Retailers Warn GOV Against Online Sales Tax Amid Business Rate Review

3 August 2020

During a review of business rates, the Treasury suggested a new online sales tax, which would be used to relieve the high street against online competitors.

news : COVID-19 and Policy

At the end of July 2020 the Treasury announced that they were going to start a review of Business Rates in the UK, investigating solutions to their unnecessary burden on brick and mortar retailers.

One of the solutions suggested involves a new online sales tax, which would provide the Government with a significant source of revenue – potentially £2bn.

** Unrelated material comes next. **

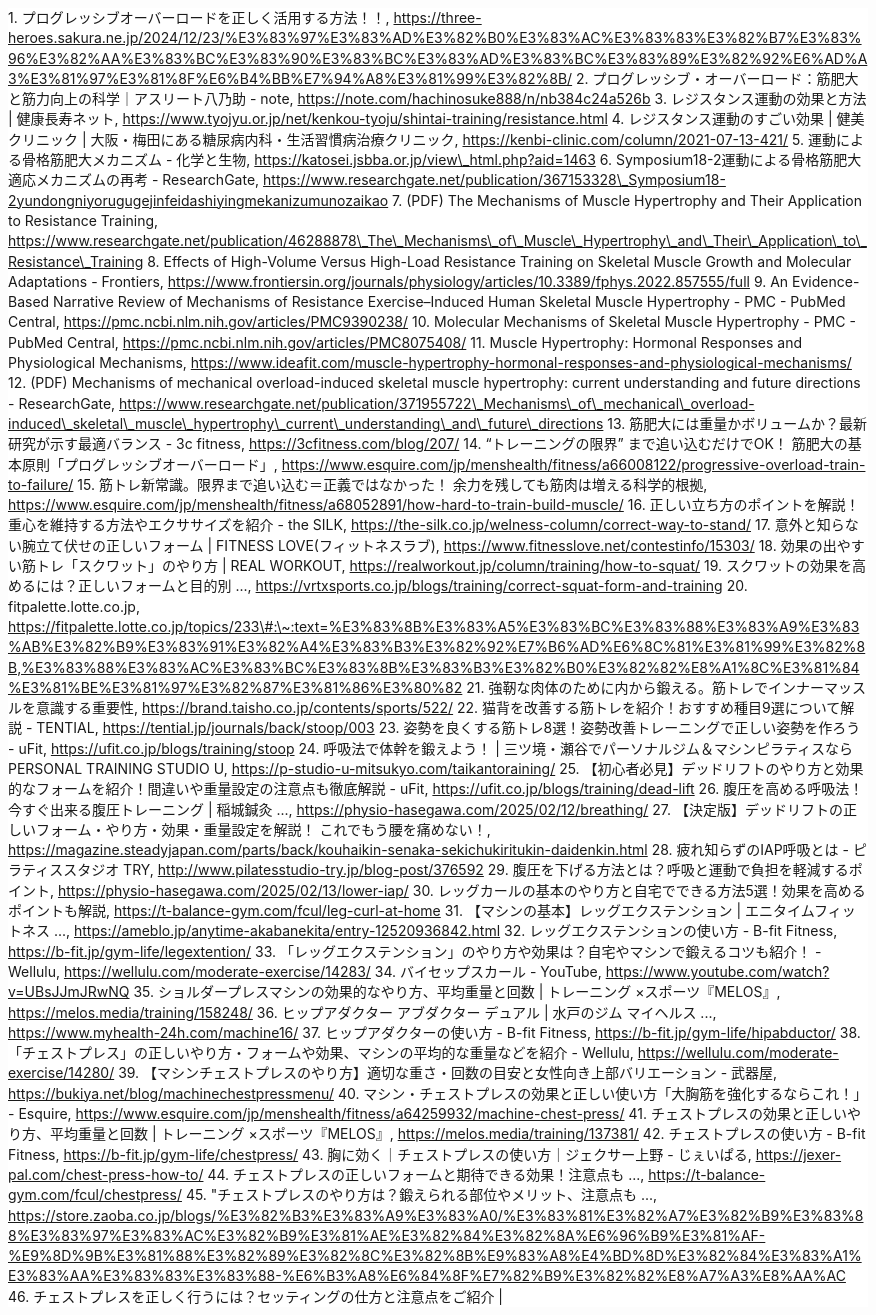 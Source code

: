 1\. プログレッシブオーバーロードを正しく活用する方法！！, https://three-heroes.sakura.ne.jp/2024/12/23/%E3%83%97%E3%83%AD%E3%82%B0%E3%83%AC%E3%83%83%E3%82%B7%E3%83%96%E3%82%AA%E3%83%BC%E3%83%90%E3%83%BC%E3%83%AD%E3%83%BC%E3%83%89%E3%82%92%E6%AD%A3%E3%81%97%E3%81%8F%E6%B4%BB%E7%94%A8%E3%81%99%E3%82%8B/ 2\. プログレッシブ・オーバーロード：筋肥大と筋力向上の科学｜アスリート八乃助 \- note, https://note.com/hachinosuke888/n/nb384c24a526b 3\. レジスタンス運動の効果と方法 | 健康長寿ネット, https://www.tyojyu.or.jp/net/kenkou-tyoju/shintai-training/resistance.html 4\. レジスタンス運動のすごい効果 | 健美クリニック | 大阪・梅田にある糖尿病内科・生活習慣病治療クリニック, https://kenbi-clinic.com/column/2021-07-13-421/ 5\. 運動による骨格筋肥大メカニズム \- 化学と生物, https://katosei.jsbba.or.jp/view\_html.php?aid=1463 6\. Symposium18-2運動による骨格筋肥大適応メカニズムの再考 \- ResearchGate, https://www.researchgate.net/publication/367153328\_Symposium18-2yundongniyorugugejinfeidashiyingmekanizumunozaikao 7\. (PDF) The Mechanisms of Muscle Hypertrophy and Their Application to Resistance Training, https://www.researchgate.net/publication/46288878\_The\_Mechanisms\_of\_Muscle\_Hypertrophy\_and\_Their\_Application\_to\_Resistance\_Training 8\. Effects of High-Volume Versus High-Load Resistance Training on Skeletal Muscle Growth and Molecular Adaptations \- Frontiers, https://www.frontiersin.org/journals/physiology/articles/10.3389/fphys.2022.857555/full 9\. An Evidence-Based Narrative Review of Mechanisms of Resistance Exercise–Induced Human Skeletal Muscle Hypertrophy \- PMC \- PubMed Central, https://pmc.ncbi.nlm.nih.gov/articles/PMC9390238/ 10\. Molecular Mechanisms of Skeletal Muscle Hypertrophy \- PMC \- PubMed Central, https://pmc.ncbi.nlm.nih.gov/articles/PMC8075408/ 11\. Muscle Hypertrophy: Hormonal Responses and Physiological Mechanisms, https://www.ideafit.com/muscle-hypertrophy-hormonal-responses-and-physiological-mechanisms/ 12\. (PDF) Mechanisms of mechanical overload-induced skeletal muscle hypertrophy: current understanding and future directions \- ResearchGate, https://www.researchgate.net/publication/371955722\_Mechanisms\_of\_mechanical\_overload-induced\_skeletal\_muscle\_hypertrophy\_current\_understanding\_and\_future\_directions 13\. 筋肥大には重量かボリュームか？最新研究が示す最適バランス \- 3c fitness, https://3cfitness.com/blog/207/ 14\. “トレーニングの限界” まで追い込むだけでOK！ 筋肥大の基本原則「プログレッシブオーバーロード」, https://www.esquire.com/jp/menshealth/fitness/a66008122/progressive-overload-train-to-failure/ 15\. 筋トレ新常識。限界まで追い込む＝正義ではなかった！ 余力を残しても筋肉は増える科学的根拠, https://www.esquire.com/jp/menshealth/fitness/a68052891/how-hard-to-train-build-muscle/ 16\. 正しい立ち方のポイントを解説！重心を維持する方法やエクササイズを紹介 \- the SILK, https://the-silk.co.jp/welness-column/correct-way-to-stand/ 17\. 意外と知らない腕立て伏せの正しいフォーム | FITNESS LOVE(フィットネスラブ), https://www.fitnesslove.net/contestinfo/15303/ 18\. 効果の出やすい筋トレ「スクワット」のやり方 | REAL WORKOUT, https://realworkout.jp/column/training/how-to-squat/ 19\. スクワットの効果を高めるには？正しいフォームと目的別 ..., https://vrtxsports.co.jp/blogs/training/correct-squat-form-and-training 20\. fitpalette.lotte.co.jp, https://fitpalette.lotte.co.jp/topics/233\#:\~:text=%E3%83%8B%E3%83%A5%E3%83%BC%E3%83%88%E3%83%A9%E3%83%AB%E3%82%B9%E3%83%91%E3%82%A4%E3%83%B3%E3%82%92%E7%B6%AD%E6%8C%81%E3%81%99%E3%82%8B,%E3%83%88%E3%83%AC%E3%83%BC%E3%83%8B%E3%83%B3%E3%82%B0%E3%82%82%E8%A1%8C%E3%81%84%E3%81%BE%E3%81%97%E3%82%87%E3%81%86%E3%80%82 21\. 強靭な肉体のために内から鍛える。筋トレでインナーマッスルを意識する重要性, https://brand.taisho.co.jp/contents/sports/522/ 22\. 猫背を改善する筋トレを紹介！おすすめ種目9選について解説 \- TENTIAL, https://tential.jp/journals/back/stoop/003 23\. 姿勢を良くする筋トレ8選！姿勢改善トレーニングで正しい姿勢を作ろう \- uFit, https://ufit.co.jp/blogs/training/stoop 24\. 呼吸法で体幹を鍛えよう！ | 三ツ境・瀬谷でパーソナルジム＆マシンピラティスならPERSONAL TRAINING STUDIO U, https://p-studio-u-mitsukyo.com/taikantoraining/ 25\. 【初心者必見】デッドリフトのやり方と効果的なフォームを紹介！間違いや重量設定の注意点も徹底解説 \- uFit, https://ufit.co.jp/blogs/training/dead-lift 26\. 腹圧を高める呼吸法！今すぐ出来る腹圧トレーニング | 稲城鍼灸 ..., https://physio-hasegawa.com/2025/02/12/breathing/ 27\. 【決定版】デッドリフトの正しいフォーム・やり方・効果・重量設定を解説！ これでもう腰を痛めない！, https://magazine.steadyjapan.com/parts/back/kouhaikin-senaka-sekichukiritukin-daidenkin.html 28\. 疲れ知らずのIAP呼吸とは \- ピラティススタジオ TRY, http://www.pilatesstudio-try.jp/blog-post/376592 29\. 腹圧を下げる方法とは？呼吸と運動で負担を軽減するポイント, https://physio-hasegawa.com/2025/02/13/lower-iap/ 30\. レッグカールの基本のやり方と自宅でできる方法5選！効果を高めるポイントも解説, https://t-balance-gym.com/fcul/leg-curl-at-home 31\. 【マシンの基本】レッグエクステンション | エニタイムフィットネス ..., https://ameblo.jp/anytime-akabanekita/entry-12520936842.html 32\. レッグエクステンションの使い方 \- B-fit Fitness, https://b-fit.jp/gym-life/legextention/ 33\. 「レッグエクステンション」のやり方や効果は？自宅やマシンで鍛えるコツも紹介！ \- Wellulu, https://wellulu.com/moderate-exercise/14283/ 34\. バイセップスカール \- YouTube, https://www.youtube.com/watch?v=UBsJJmJRwNQ 35\. ショルダープレスマシンの効果的なやり方、平均重量と回数 | トレーニング ×スポーツ『MELOS』, https://melos.media/training/158248/ 36\. ヒップアダクター アブダクター デュアル | 水戸のジム マイヘルス ..., https://www.myhealth-24h.com/machine16/ 37\. ヒップアダクターの使い方 \- B-fit Fitness, https://b-fit.jp/gym-life/hipabductor/ 38\. 「チェストプレス」の正しいやり方・フォームや効果、マシンの平均的な重量などを紹介 \- Wellulu, https://wellulu.com/moderate-exercise/14280/ 39\. 【マシンチェストプレスのやり方】適切な重さ・回数の目安と女性向き上部バリエーション \- 武器屋, https://bukiya.net/blog/machinechestpressmenu/ 40\. マシン・チェストプレスの効果と正しい使い方「大胸筋を強化するならこれ！」 \- Esquire, https://www.esquire.com/jp/menshealth/fitness/a64259932/machine-chest-press/ 41\. チェストプレスの効果と正しいやり方、平均重量と回数 | トレーニング ×スポーツ『MELOS』, https://melos.media/training/137381/ 42\. チェストプレスの使い方 \- B-fit Fitness, https://b-fit.jp/gym-life/chestpress/ 43\. 胸に効く｜チェストプレスの使い方｜ジェクサー上野 \- じぇいぱる, https://jexer-pal.com/chest-press-how-to/ 44\. チェストプレスの正しいフォームと期待できる効果！注意点も ..., https://t-balance-gym.com/fcul/chestpress/ 45\. "チェストプレスのやり方は？鍛えられる部位やメリット、注意点も ..., https://store.zaoba.co.jp/blogs/%E3%82%B3%E3%83%A9%E3%83%A0/%E3%83%81%E3%82%A7%E3%82%B9%E3%83%88%E3%83%97%E3%83%AC%E3%82%B9%E3%81%AE%E3%82%84%E3%82%8A%E6%96%B9%E3%81%AF-%E9%8D%9B%E3%81%88%E3%82%89%E3%82%8C%E3%82%8B%E9%83%A8%E4%BD%8D%E3%82%84%E3%83%A1%E3%83%AA%E3%83%83%E3%83%88-%E6%B3%A8%E6%84%8F%E7%82%B9%E3%82%82%E8%A7%A3%E8%AA%AC 46\. チェストプレスを正しく行うには？セッティングの仕方と注意点をご紹介 |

The tax would be an attempt to tilt the balance between online and physical retailers towards the latter, after e-commerce boomed during lockdown while shops were forced to close and are still suffering the effects of the pandemic.

According to The Times, this might involve a 2% levy on all goods bought online, plus a tax on consumer deliveries.

Although the consultation concluded that such tax would not be able, by itself, to substitute Business Rates entirely, it is estimated that it could reduce them by 20%, as reported by The Guardian.

Retailers, on the other hand, represented by the country’s leading retail lobby group the British Retail Consortium, said such tax would result in customers facing higher price at a time when consumer spending is already very low.

“Taxing the sale or delivery of online goods would simply be another burden on an already overtaxed industry” said Tom Ironside, the BRC’s director of Business & Regulation.

According to the Consortium, the tax would also harm retailers’ efforts in providing their online services during lockdown, proving to be counterproductive in favouring the high street.

A popular alternative among retailers is an additional tax on tech giants and large online retailers such as Amazon, who benefit from their enormous scale without the fixed costs involved with running a physical shop.

The digital services tax, launched by former chancellor, Philip Hammond, came into force in April with exactly that aim, although it is expected to bring in only £300m per year, as the levy is set at 2% of the value derived from UK users.

We do not know, at the present time, whether the Chancellor will pursue the suggestion of this online sales tax. But the Treasury is considering alternative plans to restructure the Business Rates system.

One of these involving substituting Business Rates completely with a “capital values tax”, paid by the owner of the property rather than the tenant.